Abstract Kernel principal component analysis (kernel PCA) is a nonlinear dimensionality reduction technique that employs kernel functions to map data into a high-dimensional feature space, thereby extending the applicability of linear PCA to nonlinear data and facilitating the extraction of informative principal components. However, kernel PCA necessitates the manipulation of large-scale matrices, leading to high computational complexity and posing challenges for efficient implementation in big data environments. Quantum computing has recently been integrated with kernel methods in machine learning, enabling effective analysis of input data within intractable feature spaces. Although existing quantum kernel PCA proposals promise exponential speedups, they impose stringent requirements on quantum hardware that are challenging to fulfill. In this work, we propose a quantum algorithm for kernel PCA by establishing a connection between quantum kernel methods and block encoding, thereby diagonalizing the centralized kernel matrix on a quantum computer. The query complexity is logarithmic with respect to the size of the data vector, $D$, and linear with respect to the size of the dataset.
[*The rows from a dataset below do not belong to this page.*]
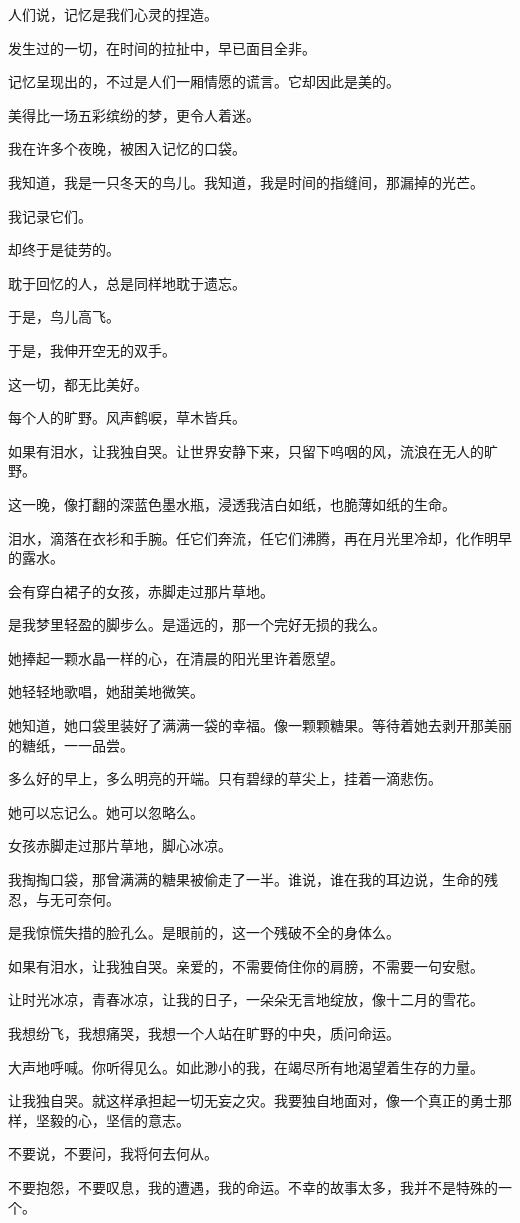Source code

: \documentclass[12pt,a4paper]{article}
\begin{document}
		人们说，记忆是我们心灵的捏造。\par
		发生过的一切，在时间的拉扯中，早已面目全非。\par
		记忆呈现出的，不过是人们一厢情愿的谎言。它却因此是美的。\par
		美得比一场五彩缤纷的梦，更令人着迷。\par
		我在许多个夜晚，被困入记忆的口袋。\par
		我知道，我是一只冬天的鸟儿。我知道，我是时间的指缝间，那漏掉的光芒。

		我记录它们。\par
		却终于是徒劳的。\par
		耽于回忆的人，总是同样地耽于遗忘。\par
		于是，鸟儿高飞。\par
		于是，我伸开空无的双手。

		这一切，都无比美好。

	\endwriting



		每个人的旷野。风声鹤唳，草木皆兵。


		如果有泪水，让我独自哭。让世界安静下来，只留下呜咽的风，流浪在无人的旷野。\par
		这一晚，像打翻的深蓝色墨水瓶，浸透我洁白如纸，也脆薄如纸的生命。\par
		泪水，滴落在衣衫和手腕。任它们奔流，任它们沸腾，再在月光里冷却，化作明早的露水。\par
		会有穿白裙子的女孩，赤脚走过那片草地。\par
		是我梦里轻盈的脚步么。是遥远的，那一个完好无损的我么。\par
		她捧起一颗水晶一样的心，在清晨的阳光里许着愿望。\par
		她轻轻地歌唱，她甜美地微笑。\par
		她知道，她口袋里装好了满满一袋的幸福。像一颗颗糖果。等待着她去剥开那美丽的糖纸，一一品尝。\par
		多么好的早上，多么明亮的开端。只有碧绿的草尖上，挂着一滴悲伤。\par
		她可以忘记么。她可以忽略么。\par
		女孩赤脚走过那片草地，脚心冰凉。\par
		我掏掏口袋，那曾满满的糖果被偷走了一半。谁说，谁在我的耳边说，生命的残忍，与无可奈何。\par
		是我惊慌失措的脸孔么。是眼前的，这一个残破不全的身体么。

		如果有泪水，让我独自哭。亲爱的，不需要倚住你的肩膀，不需要一句安慰。\par
		让时光冰凉，青春冰凉，让我的日子，一朵朵无言地绽放，像十二月的雪花。\par
		我想纷飞，我想痛哭，我想一个人站在旷野的中央，质问命运。\par
		大声地呼喊。你听得见么。如此渺小的我，在竭尽所有地渴望着生存的力量。\par
		让我独自哭。就这样承担起一切无妄之灾。我要独自地面对，像一个真正的勇士那样，坚毅的心，坚信的意志。\par
		不要说，不要问，我将何去何从。\par
		不要抱怨，不要叹息，我的遭遇，我的命运。不幸的故事太多，我并不是特殊的一个。
\end{document}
An exponential speedup could be achieved when the dataset consists of a few high-dimensional vectors, wherein the dataset size is polynomial in $\log(D)$, with $D$ being significantly large. In contrast to existing work, our algorithm enhances the efficiency of quantum kernel PCA and reduces the requirements for quantum hardware. Furthermore, we have also demonstrated that the algorithm based on block encoding matches the lower bound of query complexity, indicating that our algorithm is nearly optimal. Our research has laid down new pathways for developing quantum machine learning algorithms aimed at addressing tangible real-world problems and demonstrating quantum advantages within machine learning.